Coronavirus could force some UEFA Champions League round of 16 matches to be played behind closed doors

As countries around the globe aim to contain and combat the coronavirus, its impact on sports continues to increase. As the virus spreads across the world, there could be Champions League matches played without any spectators to try and prevent further spreading of the illness. 

France’s minister of sport Roxana Maracineanu said that Paris Saint-Germain’s home match against Borussia Dortmund in the second leg of the Champions League round of 16 on March 11 could be played behind closed doors, per German daily newspaper Ruhr Nachrichten. This comes after the France recently surpassed 100 confirmed cases of the virus, according to Le Monde. Some games across the world last week, including the big Juventus-Inter Milan Serie A match — were postponed as the virus spreads across Italy and other parts of Asia and Europe.

Last month, the World Health Organization declared a global health emergency over the deadly new strain of virus that has infected thousands and killed over 3,000 people. The virus originated in Wuhan, China and has now spread to all corners of the globe. There are confirmed cases in the United States, Mexico, Brazil, Canada, France, Spain, Italy, Germany, England, Russia, Australia, India, Ireland and many more nations. 

According to the U.S. Centers for Disease Control and Prevention, the virus can cause symptoms including fever, cough and shortness of breath. Some patients show just mild symptoms and recover, while others have at times developed life-threatening complications such as pneumonia. 
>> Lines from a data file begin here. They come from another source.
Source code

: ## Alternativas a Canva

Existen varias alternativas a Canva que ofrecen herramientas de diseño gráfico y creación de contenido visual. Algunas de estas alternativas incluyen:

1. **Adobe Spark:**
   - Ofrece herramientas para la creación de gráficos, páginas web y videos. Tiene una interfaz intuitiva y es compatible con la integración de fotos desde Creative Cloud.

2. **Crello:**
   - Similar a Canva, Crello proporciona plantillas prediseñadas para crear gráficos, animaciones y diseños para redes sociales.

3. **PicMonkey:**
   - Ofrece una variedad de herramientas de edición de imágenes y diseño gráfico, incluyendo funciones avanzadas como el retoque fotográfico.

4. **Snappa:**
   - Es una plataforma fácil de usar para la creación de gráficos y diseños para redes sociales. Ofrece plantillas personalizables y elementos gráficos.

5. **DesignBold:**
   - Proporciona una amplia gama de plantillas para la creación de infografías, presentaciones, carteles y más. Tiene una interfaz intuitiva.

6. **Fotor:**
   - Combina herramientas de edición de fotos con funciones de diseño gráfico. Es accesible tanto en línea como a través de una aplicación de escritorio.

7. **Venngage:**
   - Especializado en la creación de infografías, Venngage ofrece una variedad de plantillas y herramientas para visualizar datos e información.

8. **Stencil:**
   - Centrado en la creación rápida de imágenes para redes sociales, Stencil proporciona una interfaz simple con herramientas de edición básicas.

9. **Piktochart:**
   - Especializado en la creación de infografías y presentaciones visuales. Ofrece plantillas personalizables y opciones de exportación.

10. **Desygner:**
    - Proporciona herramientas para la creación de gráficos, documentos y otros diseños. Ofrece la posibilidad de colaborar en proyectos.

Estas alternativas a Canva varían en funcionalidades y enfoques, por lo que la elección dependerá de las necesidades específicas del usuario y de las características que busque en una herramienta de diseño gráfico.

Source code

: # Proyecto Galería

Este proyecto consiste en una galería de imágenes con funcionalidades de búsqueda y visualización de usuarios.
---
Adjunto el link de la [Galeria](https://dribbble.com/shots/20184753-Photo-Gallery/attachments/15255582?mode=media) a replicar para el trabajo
UEFA isn’t panicking over the virus when it comes to Euro 2020 preparation, according to Sky Sports, but the governing body has yet to announce their stance as to what should happen with any Champions League matches. Just on Tuesday, UEFA held a large gathering in Amsterdam for the UEFA Nations League draw.

PSG hasn’t officially commented on what may happen for the March 11 contest. Dortmund leads the tie 2-1 after winning the first leg in February.